# Directions
If a line below contains the string "market", copy it out.

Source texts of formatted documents

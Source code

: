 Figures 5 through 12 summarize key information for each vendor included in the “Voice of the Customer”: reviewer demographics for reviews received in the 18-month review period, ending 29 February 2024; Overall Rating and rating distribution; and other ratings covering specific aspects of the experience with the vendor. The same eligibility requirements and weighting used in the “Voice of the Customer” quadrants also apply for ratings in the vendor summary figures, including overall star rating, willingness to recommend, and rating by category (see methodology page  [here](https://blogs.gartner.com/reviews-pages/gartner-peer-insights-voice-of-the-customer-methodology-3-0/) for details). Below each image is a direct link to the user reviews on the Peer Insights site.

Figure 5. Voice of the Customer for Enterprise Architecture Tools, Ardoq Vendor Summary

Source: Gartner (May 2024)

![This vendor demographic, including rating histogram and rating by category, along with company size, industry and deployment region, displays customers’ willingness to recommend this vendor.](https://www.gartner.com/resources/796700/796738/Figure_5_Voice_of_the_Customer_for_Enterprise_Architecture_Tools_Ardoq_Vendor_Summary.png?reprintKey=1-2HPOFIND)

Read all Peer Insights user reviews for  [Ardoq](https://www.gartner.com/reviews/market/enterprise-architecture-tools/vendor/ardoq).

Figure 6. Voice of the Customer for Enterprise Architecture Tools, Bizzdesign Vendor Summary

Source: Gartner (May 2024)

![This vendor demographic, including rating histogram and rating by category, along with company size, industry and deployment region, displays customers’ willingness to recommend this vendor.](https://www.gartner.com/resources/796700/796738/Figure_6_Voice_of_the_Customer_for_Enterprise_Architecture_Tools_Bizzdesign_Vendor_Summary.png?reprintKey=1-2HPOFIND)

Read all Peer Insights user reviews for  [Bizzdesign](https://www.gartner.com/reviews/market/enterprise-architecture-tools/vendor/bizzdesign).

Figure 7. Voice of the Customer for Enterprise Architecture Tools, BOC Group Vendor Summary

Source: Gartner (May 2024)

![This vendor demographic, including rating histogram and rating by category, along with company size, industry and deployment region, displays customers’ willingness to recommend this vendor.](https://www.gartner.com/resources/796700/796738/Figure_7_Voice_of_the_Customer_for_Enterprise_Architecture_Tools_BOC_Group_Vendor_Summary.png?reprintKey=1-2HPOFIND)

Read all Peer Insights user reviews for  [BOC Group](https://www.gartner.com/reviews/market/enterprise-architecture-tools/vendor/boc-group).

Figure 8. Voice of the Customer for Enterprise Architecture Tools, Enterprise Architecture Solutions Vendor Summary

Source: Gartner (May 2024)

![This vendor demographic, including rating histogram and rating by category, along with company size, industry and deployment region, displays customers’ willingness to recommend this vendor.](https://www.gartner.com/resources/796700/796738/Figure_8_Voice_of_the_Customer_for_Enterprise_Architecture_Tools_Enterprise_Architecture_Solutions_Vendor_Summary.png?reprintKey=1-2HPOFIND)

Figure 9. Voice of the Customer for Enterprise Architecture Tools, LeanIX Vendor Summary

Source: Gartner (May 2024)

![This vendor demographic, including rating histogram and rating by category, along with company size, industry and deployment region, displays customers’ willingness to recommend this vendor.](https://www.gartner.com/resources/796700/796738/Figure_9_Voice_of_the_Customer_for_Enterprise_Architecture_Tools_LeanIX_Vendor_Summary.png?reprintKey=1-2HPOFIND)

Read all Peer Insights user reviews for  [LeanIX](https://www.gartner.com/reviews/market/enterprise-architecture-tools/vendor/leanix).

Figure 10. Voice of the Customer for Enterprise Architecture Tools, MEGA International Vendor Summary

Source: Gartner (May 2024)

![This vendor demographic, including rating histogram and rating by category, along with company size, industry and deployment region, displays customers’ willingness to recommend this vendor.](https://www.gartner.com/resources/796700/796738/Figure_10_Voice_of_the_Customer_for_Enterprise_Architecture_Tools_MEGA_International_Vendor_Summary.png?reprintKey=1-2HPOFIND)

# Problem solution
Read all Peer Insights user reviews for  [Ardoq](https://www.gartner.com/reviews/market/enterprise-architecture-tools/vendor/ardoq).
Read all Peer Insights user reviews for  [Bizzdesign](https://www.gartner.com/reviews/market/enterprise-architecture-tools/vendor/bizzdesign).
Read all Peer Insights user reviews for  [BOC Group](https://www.gartner.com/reviews/market/enterprise-architecture-tools/vendor/boc-group).
Read all Peer Insights user reviews for  [LeanIX](https://www.gartner.com/reviews/market/enterprise-architecture-tools/vendor/leanix).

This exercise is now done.